Mise en ligne le 7 septembre 2007 et complété le 8

Irradiés d'Epinal : Une affaire "plus grave que prévue", selon Roselyne Bachelot

L’affaire des irradiés d'Epinal est "plus grave que prévue" et "on est face à une affaire sanitaire d'une ampleur rarissime", reconnaît la Ministre de la Santé.
Cinq patients sont déjà décédés pour surdose d’irradiation dans cet hôpital, 24 malades y ont été soumis à des doses de rayons supérieures de 20 % à la norme, de 2000 à aujourd’hui, puis on en a comptabilisé 397..., à présent,
c’est au moins 697 patients qui ont reçu un excès de rayons de 7 %* si l’on remonte à 1999.
On est donc passé de 397 à plus de 700 désormais en remontant 1 an de plus en arrière..., et à 4.500 surdosés de 5 % depuis 1989 !
*Ce qui est au-delà des normes acceptables.
Ajoutons que ces surdosages ne se limitent pas à cet hôpital…
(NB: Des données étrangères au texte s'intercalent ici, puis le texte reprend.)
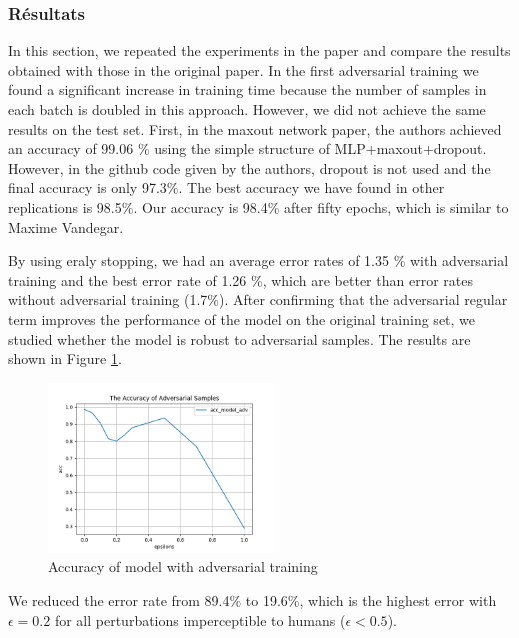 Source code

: \subsubsection{Résultats}
In this section, we repeated the experiments in the paper and compare the results obtained with those in the original paper. In the first adversarial training we found a significant increase in training time because the number of samples in each batch is doubled in this approach. However, we did not achieve the same results on the test set. First, in the maxout network paper\citep{pmlr-v28-goodfellow13}, the authors achieved an accuracy of 99.06 $\%$ using the simple structure of MLP+maxout+dropout. However, in the github code given by the authors, dropout is not used and the final accuracy is only 97.3$\%$. The best accuracy we have found in other replications is 98.5$\%$. Our accuracy is 98.4$\%$ after fifty epochs, which is similar to Maxime Vandegar.

By using eraly stopping, we had an average error rates of 1.35 $\%$ with adversarial training and the best error rate of 1.26 $\%$, which are better than error rates without adversarial training (1.7$\%$). After confirming that the adversarial regular term improves the performance of the model on the original training set, we studied whether the model is robust to adversarial samples. The results are shown in Figure \ref{acc_advtraining_2}.

\begin{figure}[htbp]
\centering
\includegraphics[width=6cm]{acc_advtraining_2.png}
\caption{Accuracy of model with adversarial training}
\label{acc_advtraining_2}
\end{figure} 

We reduced the error rate from 89.4$\%$ to 19.6$\%$, which is the highest error with $\epsilon = 0.2$ for all perturbations imperceptible to humans ($\epsilon < 0.5$).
Tout cela est d’autant plus consternant que l’on sait très bien que même aux doses « normales », les séquelles, dont les brûlures, sont légions en radiothérapie, alors que l’on pourrait très bien les éviter si l’on demandait aux patients avant les séances, de faire des onctions locales larges, avec des huiles essentielles de tea-tree (mélaleuque à feuilles alternes), ou de niaouli (mélaleuque pentanerve à cinéole et viridiflorol).
Ces huiles essentielles radio protectrices, sont toujours efficaces, et ne contraries pas l’effet du traitement sur les cellules à détruire…
Cette protection est même si efficace que nous avons un exemple significatif sur un cas de cancer de la gorge, où 20 séances avaient été prescrites. Or, à la 10ème les brûlures étaient déjà importantes, aussi nous avons été consultés et avons conseillé l’application d’huiles essentielles.
Nous avons été les premiers étonnés de constater qu’à la fin des 10 autres séances, non seulement les brûlures ne s’étaient pas aggravées, mais qu’elles étaient totalement guéries !
Pourquoi le corps médical fait-il semblant d’ignorer ce que nous savons et prouvons depuis 30 ans ?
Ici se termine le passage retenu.